= Alfonso Mondelo =

Spanish football coach

Alfonso Mondelo (born August 13, 1958 in Baracaldo, Spain) is a soccer coach.

Mondelo's coaching career includes many highlights, like the Puerto Rican national team, where he coached future United States of America (U.S.) National team star Chris Armas. He also coached the Long Island Rough Riders in the A-League. His big break came when he became the assistant coach for Major League Soccer's MetroStars, under Brazilian World Cup winning coach Carlos Alberto Parreira. When Parreira left, Mondelo was given the head job with the Metros. He coached the club in the 1998 season with a 14-17-0 record. He was fired with a game left in the regular season, when the MetroStars hired former U.S. national team coach Bora Milutinovic.

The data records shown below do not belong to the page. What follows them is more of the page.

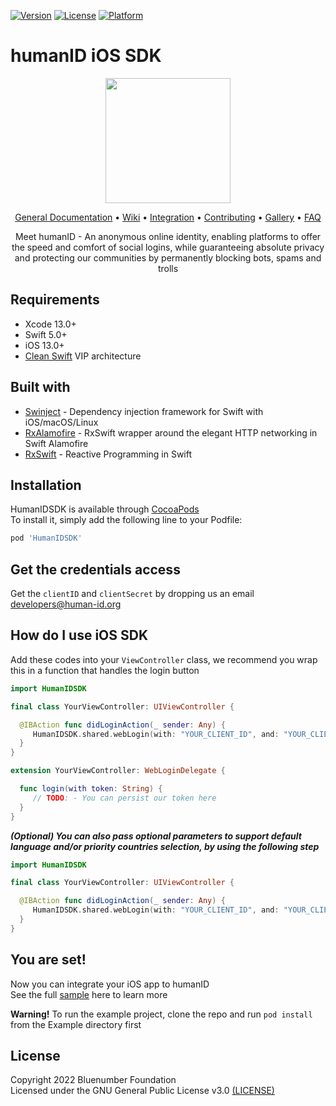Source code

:[![Version](https://img.shields.io/cocoapods/v/HumanIDSDK.svg?style=flat)](https://cocoapods.org/pods/HumanIDSDK)
[![License](https://img.shields.io/cocoapods/l/HumanIDSDK.svg?style=flat)](https://cocoapods.org/pods/HumanIDSDK)
[![Platform](https://img.shields.io/cocoapods/p/HumanIDSDK.svg?style=flat)](https://cocoapods.org/pods/HumanIDSDK)

# humanID iOS SDK

<p align="center">
<img src="https://user-images.githubusercontent.com/2031493/80385493-4f1b8480-88d0-11ea-8110-ab62c747a997.png" width="200" height="200">
</p>

<p align="center">
<a href="https://github.com/bluenumberfoundation/humanid-documentation">General Documentation</a> •
<a href="https://github.com/bluenumberfoundation/humanid-ios-sdk/wiki">Wiki</a> •
<a href="https://github.com/bluenumberfoundation/humanid-ios-sdk/wiki/integration">Integration</a> •
<a href="https://github.com/bluenumberfoundation/humanid-documentation/blob/master/contributing.md">Contributing</a> •
<a href="https://github.com/bluenumberfoundation/humanid-documentation/blob/master/gallery.md">Gallery</a> •
<a href="https://github.com/bluenumberfoundation/humanid-documentation/blob/master/faq.md">FAQ</a>
</p>

<p align="center">
Meet humanID - An anonymous online identity, enabling platforms to offer the speed and comfort of social logins, while guaranteeing absolute privacy and protecting our communities by permanently blocking bots, spams and trolls
</p>

## Requirements

* Xcode 13.0+
* Swift 5.0+
* iOS 13.0+
* [Clean Swift](https://clean-swift.com) VIP architecture

## Built with

* [Swinject](https://github.com/Swinject/Swinject) - Dependency injection framework for Swift with iOS/macOS/Linux
* [RxAlamofire](https://github.com/RxSwiftCommunity/RxAlamofire) - RxSwift wrapper around the elegant HTTP networking in Swift Alamofire
* [RxSwift](https://github.com/ReactiveX/RxSwift) - Reactive Programming in Swift

## Installation

HumanIDSDK is available through [CocoaPods](https://cocoapods.org)\
To install it, simply add the following line to your Podfile:

```ruby
pod 'HumanIDSDK'
```

## Get the credentials access

Get the ```clientID``` and ```clientSecret``` by dropping us an email [developers@human-id.org](mailto:developers@human-id.org)

## How do I use iOS SDK

Add these codes into your ```ViewController``` class, we recommend you wrap this in a function that handles the login button

```swift
import HumanIDSDK

final class YourViewController: UIViewController {

  @IBAction func didLoginAction(_ sender: Any) {
     HumanIDSDK.shared.webLogin(with: "YOUR_CLIENT_ID", and: "YOUR_CLIENT_SECRET")
  }
}

extension YourViewController: WebLoginDelegate {

  func login(with token: String) {
     // TODO: - You can persist our token here
  }
}
```

***(Optional) You can also pass optional parameters to support default language and/or priority countries selection, by using the following step***

```swift
import HumanIDSDK

final class YourViewController: UIViewController {

  @IBAction func didLoginAction(_ sender: Any) {
     HumanIDSDK.shared.webLogin(with: "YOUR_CLIENT_ID", and: "YOUR_CLIENT_SECRET", language: SupportedLanguage.ENGLISH_US, countries: [CountryCode.UNITED_STATES])
  }
}
```

## You are set!

Now you can integrate your iOS app to humanID\
See the full [sample](https://github.com/bluenumberfoundation/humanid-ios-sdk/tree/master/Example) here to learn more

**Warning!**
To run the example project, clone the repo and run `pod install` from the Example directory first

## License

Copyright 2022 Bluenumber Foundation\
Licensed under the GNU General Public License v3.0 [(LICENSE)](https://github.com/bluenumberfoundation/humanid-ios-sdk/blob/master/LICENSE)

From 1999 to 2001, Mondelo was an assistant for the U.S. national team, under head coach Bruce Arena. He went back to MLS for the 2001 season to coach the Tampa Bay Mutiny. From 2002 until 2004 he was the director of coaching for the ENYYSA (Eastern New York Youth Soccer Association). He has remained very active as an assistant coach and consultant for U.S Soccer and in 2005, he was offered a job in the front office of Major League Soccer in New York City, where he now works in the player development department as the Director of Player Programs.